Issue:May 2024
SCALING MANUFACTURING - Collaboration Between a Device Supplier & Equipment Manufacturer to Meet the Needs of Patients, End-Users & Pharma Manufacturers
INTRODUCTION
Emerging trends in the pharmaceutical industry are posing greater challenges to the successful delivery of injectables than ever before. This requires innovation in drug delivery systems to address these challenges and meet the needs of pharmaceutical manufacturers, the drugs they are developing, and the end-users and patients that deliver them and benefit from them. But delivering innovation in drug delivery is hard. Robust controls must be demonstrated to address the understandable aversion to risk. Pipeline drug programs continue or are terminated based on clinical data and evolving corporate strategies, requiring flexibility. New device programs are not fully funded until clinical success is probable, demanding speed to market once green-lighted. These factors require delivery systems that solve a wide array of challenges with a breadth of variants, and a manufacturing capability with the flexibility to produce them.
Credence MedSystems, an innovator of drug delivery systems, chose Mikron Automation, a leading partner for scalable and customized assembly solutions, to build an assembly system capable of producing over 150 variants of Credence’s Companion® and Dual Chamber™ (DCS) Syringe Systems. The Flexible Clinical Line will operate under cGMP controls to support combination product development activities, such as device verification and validation, stability studies, and clinical trials. The following discusses the industry trends driving challenges in drug delivery, how the Credence products produced on the Flexible Clinical Line address those challenges, and how the Mikron MiniCell automation platform was leveraged to allow the flexibility and speed-to-market required to support Pharma’s needs.
EMERGING TRENDS & THE RESULTING CHALLENGES
Healthcare in the home. Ongoing safety concerns. Sustainability’s emergence as a priority. New formulations and combined therapies. Heightened regulatory scrutiny. Cost and efficiency pressures. These and other trends in our industry are driving new or intensified challenges in the delivery of injectable medications.
Chronic diseases are being treated with medications administered by self-injectors and their loved ones. Hospital-At-Home legislation, implemented to address pandemic-driven healthcare capacity constraints, is continuing to allow acute care to be delivered in the home under hospital-based requirements. As healthcare continues to move to the home, these injections are being performed by less experienced end-users with limited training and support.
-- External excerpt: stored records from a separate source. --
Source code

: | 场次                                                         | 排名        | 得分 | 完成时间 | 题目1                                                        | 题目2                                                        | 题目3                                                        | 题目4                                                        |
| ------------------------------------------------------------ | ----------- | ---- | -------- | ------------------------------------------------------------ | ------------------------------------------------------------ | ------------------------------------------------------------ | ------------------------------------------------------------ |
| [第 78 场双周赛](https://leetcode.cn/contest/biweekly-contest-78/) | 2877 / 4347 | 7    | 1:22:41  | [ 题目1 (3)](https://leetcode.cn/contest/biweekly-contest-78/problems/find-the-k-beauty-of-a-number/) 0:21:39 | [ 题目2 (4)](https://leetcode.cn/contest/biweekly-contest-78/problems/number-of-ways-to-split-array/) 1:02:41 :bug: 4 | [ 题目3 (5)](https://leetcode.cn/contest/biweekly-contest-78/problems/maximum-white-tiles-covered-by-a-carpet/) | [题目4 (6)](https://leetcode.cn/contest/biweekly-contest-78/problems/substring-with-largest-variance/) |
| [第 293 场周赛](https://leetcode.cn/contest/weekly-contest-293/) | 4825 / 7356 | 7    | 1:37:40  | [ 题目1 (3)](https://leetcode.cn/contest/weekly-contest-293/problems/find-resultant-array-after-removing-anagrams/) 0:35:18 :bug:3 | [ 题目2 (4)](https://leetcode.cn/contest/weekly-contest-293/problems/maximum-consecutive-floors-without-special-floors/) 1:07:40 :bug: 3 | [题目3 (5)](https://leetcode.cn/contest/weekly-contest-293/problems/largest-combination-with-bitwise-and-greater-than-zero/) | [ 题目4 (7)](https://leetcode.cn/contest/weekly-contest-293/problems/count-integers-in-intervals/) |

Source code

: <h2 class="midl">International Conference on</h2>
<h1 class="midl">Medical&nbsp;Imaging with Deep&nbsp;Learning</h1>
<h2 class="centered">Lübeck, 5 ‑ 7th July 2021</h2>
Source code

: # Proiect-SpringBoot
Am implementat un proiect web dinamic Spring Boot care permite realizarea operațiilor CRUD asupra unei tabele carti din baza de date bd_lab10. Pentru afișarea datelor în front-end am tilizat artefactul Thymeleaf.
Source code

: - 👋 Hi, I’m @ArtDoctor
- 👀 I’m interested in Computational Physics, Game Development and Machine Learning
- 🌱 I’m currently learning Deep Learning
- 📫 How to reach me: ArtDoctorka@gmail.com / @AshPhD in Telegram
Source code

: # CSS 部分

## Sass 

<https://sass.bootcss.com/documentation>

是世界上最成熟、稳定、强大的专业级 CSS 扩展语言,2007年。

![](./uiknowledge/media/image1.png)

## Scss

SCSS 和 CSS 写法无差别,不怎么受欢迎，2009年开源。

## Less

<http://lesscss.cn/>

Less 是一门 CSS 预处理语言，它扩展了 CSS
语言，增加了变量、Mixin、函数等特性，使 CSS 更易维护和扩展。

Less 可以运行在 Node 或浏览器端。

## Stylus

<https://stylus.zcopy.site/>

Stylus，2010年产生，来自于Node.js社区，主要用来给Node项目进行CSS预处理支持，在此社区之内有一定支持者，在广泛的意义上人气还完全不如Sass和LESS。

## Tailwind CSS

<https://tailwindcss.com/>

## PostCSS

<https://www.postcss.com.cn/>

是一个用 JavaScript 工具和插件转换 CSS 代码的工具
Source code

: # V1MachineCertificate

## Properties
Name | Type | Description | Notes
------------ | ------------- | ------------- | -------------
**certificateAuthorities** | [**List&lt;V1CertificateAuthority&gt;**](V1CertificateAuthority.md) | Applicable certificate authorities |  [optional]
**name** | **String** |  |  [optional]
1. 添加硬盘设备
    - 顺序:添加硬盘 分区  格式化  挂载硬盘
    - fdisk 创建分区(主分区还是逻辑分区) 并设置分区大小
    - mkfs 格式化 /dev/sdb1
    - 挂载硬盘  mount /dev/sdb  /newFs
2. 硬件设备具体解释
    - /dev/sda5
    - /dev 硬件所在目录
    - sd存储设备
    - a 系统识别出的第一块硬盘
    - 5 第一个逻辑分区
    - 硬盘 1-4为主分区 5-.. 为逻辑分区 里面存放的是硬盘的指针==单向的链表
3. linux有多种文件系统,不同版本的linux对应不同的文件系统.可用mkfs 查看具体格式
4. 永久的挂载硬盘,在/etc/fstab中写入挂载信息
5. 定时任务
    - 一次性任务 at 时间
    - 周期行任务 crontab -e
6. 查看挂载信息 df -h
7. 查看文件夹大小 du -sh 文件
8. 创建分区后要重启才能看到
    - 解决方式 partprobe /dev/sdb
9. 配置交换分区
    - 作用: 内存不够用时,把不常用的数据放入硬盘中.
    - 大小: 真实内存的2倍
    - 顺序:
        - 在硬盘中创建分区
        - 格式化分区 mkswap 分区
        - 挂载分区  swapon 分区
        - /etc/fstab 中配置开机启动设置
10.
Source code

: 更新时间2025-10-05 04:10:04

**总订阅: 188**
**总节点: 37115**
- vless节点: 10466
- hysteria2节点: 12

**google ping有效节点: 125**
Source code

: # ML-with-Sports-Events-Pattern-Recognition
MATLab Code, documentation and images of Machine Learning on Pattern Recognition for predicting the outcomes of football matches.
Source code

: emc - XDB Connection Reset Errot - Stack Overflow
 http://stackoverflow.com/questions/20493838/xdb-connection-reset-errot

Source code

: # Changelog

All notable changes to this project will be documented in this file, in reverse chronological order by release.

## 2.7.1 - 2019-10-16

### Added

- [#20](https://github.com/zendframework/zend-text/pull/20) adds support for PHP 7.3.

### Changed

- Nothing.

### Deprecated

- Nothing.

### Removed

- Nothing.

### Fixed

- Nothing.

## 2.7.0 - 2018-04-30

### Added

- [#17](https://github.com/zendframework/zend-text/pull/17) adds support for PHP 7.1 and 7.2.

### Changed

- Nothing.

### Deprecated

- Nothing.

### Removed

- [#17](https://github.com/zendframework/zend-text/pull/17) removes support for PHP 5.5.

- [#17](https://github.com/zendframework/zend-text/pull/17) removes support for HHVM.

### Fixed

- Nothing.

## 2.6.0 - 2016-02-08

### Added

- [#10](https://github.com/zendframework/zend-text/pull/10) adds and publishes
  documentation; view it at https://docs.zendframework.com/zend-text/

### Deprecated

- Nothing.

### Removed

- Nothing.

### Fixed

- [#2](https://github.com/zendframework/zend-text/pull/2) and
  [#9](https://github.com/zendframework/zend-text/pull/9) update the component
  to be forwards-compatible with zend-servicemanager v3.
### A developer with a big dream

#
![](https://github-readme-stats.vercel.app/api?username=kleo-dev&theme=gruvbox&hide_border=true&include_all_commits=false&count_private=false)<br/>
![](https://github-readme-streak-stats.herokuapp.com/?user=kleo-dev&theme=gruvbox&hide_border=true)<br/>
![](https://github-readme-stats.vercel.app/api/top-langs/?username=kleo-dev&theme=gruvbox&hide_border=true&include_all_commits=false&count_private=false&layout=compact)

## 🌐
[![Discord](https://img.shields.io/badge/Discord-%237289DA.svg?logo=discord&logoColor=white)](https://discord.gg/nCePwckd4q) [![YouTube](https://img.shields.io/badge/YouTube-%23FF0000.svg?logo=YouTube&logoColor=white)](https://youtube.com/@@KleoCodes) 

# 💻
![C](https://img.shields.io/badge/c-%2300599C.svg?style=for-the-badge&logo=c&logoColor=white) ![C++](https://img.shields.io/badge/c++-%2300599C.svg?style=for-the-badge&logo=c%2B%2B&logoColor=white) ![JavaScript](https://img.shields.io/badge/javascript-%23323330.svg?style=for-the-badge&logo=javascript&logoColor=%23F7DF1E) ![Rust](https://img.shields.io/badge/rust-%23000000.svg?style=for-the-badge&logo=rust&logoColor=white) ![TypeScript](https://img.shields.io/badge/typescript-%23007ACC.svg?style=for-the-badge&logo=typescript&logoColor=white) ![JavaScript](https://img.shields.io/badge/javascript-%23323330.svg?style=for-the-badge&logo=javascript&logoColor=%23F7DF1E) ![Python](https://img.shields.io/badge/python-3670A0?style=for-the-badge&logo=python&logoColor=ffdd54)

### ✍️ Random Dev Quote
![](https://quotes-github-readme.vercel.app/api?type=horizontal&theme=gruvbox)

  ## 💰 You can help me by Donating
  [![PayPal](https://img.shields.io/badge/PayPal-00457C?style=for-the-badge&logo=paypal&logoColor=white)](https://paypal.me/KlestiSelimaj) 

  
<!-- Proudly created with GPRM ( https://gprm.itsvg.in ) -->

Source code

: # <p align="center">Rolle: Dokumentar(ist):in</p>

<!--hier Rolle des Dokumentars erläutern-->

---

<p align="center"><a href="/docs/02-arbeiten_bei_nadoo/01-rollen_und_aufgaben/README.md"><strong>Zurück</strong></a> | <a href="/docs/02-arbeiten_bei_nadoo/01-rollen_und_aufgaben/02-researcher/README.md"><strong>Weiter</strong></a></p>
Concurrently, formulations are becoming more complex. With pharma extending dosing schedules, higher concentrations with higher viscosities are being injected in higher dose volumes. The difficulty of achieving liquid-stable solutions persists and pharma is moving toward combining multiple therapies in such areas as xRNA therapies, vaccines, and GLP-1s. This is driving increased development timelines and expense to target stable formulations or co-formulations, or alternatively, is causing pharma to compromise by launching therapies in inadequate configurations that burden users and pose safety and efficacy risks during administration. Further, accidental needlestick injuries and syringe reuse continue to pose safety challenges. In short, drugs that are more difficult to administer are being administered by less-experienced users while requirements for safety, accurate dosing, and adherence are intensifying.
Additionally, the increased attention to sustainability, which seems to have finally arrived as an industry imperative, means that solutions to these challenges must come with reduced waste. And with intensified scrutiny on the performance of injection systems, devices must perform to heightened levels to drive complaints down. All of this must be achieved under the specter of ongoing pressures for cost and expense containment.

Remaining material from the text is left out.